> **Directions for this task**
Write out each line of the entries exactly, starting at the first and finishing with the line that contains "# AddClientLinks Service".

Source data
================================

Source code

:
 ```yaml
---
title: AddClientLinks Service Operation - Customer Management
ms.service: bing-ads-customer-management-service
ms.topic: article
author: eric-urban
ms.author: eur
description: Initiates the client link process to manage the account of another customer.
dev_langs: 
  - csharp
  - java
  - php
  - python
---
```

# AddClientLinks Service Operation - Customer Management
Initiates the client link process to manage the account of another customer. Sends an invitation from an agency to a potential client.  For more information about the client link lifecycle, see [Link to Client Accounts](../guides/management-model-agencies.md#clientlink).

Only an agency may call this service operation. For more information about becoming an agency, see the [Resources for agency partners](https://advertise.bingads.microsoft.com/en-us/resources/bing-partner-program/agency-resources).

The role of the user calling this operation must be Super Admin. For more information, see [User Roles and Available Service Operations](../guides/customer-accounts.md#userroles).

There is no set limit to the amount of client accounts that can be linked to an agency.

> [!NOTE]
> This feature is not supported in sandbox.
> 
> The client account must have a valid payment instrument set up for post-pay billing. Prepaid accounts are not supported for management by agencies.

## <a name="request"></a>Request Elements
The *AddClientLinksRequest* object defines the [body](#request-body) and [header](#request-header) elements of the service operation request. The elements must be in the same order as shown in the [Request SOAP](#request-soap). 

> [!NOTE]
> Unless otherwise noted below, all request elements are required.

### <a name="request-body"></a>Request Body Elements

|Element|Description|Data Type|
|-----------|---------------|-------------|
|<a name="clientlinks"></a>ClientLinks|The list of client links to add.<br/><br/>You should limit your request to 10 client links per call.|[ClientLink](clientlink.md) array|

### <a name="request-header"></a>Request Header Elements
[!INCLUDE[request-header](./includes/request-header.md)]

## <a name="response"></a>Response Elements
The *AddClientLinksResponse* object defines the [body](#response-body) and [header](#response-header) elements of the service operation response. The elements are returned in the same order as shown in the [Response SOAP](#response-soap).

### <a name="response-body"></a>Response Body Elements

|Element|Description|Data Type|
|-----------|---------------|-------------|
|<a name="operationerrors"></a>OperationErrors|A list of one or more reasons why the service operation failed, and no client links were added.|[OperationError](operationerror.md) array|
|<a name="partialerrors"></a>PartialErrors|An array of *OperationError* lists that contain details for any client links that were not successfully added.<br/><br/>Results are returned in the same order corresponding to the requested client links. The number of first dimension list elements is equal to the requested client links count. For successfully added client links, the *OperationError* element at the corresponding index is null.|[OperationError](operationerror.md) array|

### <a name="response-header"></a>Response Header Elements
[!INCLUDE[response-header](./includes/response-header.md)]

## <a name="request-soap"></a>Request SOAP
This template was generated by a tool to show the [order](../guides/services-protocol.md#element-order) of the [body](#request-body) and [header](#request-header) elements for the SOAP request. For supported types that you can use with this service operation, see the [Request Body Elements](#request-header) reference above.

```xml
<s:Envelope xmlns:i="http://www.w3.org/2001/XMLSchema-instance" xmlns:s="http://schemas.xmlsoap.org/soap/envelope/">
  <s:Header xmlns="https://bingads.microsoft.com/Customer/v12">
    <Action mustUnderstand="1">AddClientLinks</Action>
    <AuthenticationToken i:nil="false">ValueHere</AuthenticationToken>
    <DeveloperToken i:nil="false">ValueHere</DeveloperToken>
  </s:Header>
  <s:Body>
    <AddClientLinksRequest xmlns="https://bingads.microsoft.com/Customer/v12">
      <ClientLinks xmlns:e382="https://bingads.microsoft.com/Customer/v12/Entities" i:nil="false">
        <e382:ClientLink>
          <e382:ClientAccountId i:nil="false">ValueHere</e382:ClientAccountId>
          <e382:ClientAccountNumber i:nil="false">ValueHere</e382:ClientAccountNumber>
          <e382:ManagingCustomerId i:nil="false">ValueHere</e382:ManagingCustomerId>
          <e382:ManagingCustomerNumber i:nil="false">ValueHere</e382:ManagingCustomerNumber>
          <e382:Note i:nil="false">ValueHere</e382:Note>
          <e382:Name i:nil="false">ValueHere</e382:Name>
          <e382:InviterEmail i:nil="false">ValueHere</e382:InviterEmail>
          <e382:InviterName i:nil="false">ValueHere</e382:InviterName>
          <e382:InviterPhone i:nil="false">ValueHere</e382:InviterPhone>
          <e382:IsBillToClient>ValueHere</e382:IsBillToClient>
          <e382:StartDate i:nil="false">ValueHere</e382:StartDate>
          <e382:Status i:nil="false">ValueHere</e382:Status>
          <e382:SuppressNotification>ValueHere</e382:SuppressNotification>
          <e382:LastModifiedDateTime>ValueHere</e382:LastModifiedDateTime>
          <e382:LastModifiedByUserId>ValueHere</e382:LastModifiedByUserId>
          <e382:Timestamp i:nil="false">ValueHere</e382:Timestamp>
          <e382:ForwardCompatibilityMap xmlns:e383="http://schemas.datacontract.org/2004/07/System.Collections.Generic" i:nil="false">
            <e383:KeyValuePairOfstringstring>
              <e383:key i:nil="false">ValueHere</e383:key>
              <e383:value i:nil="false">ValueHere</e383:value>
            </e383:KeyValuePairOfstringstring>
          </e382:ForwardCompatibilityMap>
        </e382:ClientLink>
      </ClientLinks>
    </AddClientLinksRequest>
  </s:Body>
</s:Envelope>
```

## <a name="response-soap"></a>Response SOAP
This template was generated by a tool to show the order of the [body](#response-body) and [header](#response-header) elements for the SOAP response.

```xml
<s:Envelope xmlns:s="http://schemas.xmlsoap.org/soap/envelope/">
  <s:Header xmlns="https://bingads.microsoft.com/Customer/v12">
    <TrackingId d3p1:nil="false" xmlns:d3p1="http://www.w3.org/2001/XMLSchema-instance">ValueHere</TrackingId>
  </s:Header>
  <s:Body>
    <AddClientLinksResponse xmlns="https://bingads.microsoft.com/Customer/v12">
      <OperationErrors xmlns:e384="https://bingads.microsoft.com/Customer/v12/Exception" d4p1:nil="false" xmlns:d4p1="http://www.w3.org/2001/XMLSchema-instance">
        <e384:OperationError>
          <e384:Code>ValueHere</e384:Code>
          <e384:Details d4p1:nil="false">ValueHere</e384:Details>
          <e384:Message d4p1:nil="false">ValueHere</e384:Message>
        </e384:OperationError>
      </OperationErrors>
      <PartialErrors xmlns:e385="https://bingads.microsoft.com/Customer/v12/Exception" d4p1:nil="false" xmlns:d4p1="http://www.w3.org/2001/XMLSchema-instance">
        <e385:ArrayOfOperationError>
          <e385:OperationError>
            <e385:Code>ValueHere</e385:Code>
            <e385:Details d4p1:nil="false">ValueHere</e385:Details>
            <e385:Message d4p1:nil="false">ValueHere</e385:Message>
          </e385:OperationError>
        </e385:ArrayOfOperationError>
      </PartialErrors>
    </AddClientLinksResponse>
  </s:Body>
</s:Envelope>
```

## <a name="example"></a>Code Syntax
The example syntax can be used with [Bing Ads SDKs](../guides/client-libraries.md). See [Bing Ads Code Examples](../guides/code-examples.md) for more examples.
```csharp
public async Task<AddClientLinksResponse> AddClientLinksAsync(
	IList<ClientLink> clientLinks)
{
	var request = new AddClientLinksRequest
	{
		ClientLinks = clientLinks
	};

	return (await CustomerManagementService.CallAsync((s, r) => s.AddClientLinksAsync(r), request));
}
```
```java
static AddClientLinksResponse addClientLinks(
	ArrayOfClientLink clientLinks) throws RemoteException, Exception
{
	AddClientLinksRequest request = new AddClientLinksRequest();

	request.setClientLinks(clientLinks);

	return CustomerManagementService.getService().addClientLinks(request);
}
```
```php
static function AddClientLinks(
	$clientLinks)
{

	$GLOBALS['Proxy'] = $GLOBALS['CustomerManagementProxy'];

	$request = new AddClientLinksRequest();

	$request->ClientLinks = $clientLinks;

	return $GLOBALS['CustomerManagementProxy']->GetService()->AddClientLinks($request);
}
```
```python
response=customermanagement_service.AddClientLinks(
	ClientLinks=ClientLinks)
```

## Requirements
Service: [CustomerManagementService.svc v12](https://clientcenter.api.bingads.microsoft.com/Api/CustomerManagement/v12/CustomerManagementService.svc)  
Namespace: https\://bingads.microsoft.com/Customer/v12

================================

> **Output of the exercise**
Source code

:
 ```yaml
---
title: AddClientLinks Service Operation - Customer Management
ms.service: bing-ads-customer-management-service
ms.topic: article
author: eric-urban
ms.author: eur
description: Initiates the client link process to manage the account of another customer.
dev_langs: 
  - csharp
  - java
  - php
  - python
---
```

# AddClientLinks Service Operation - Customer Management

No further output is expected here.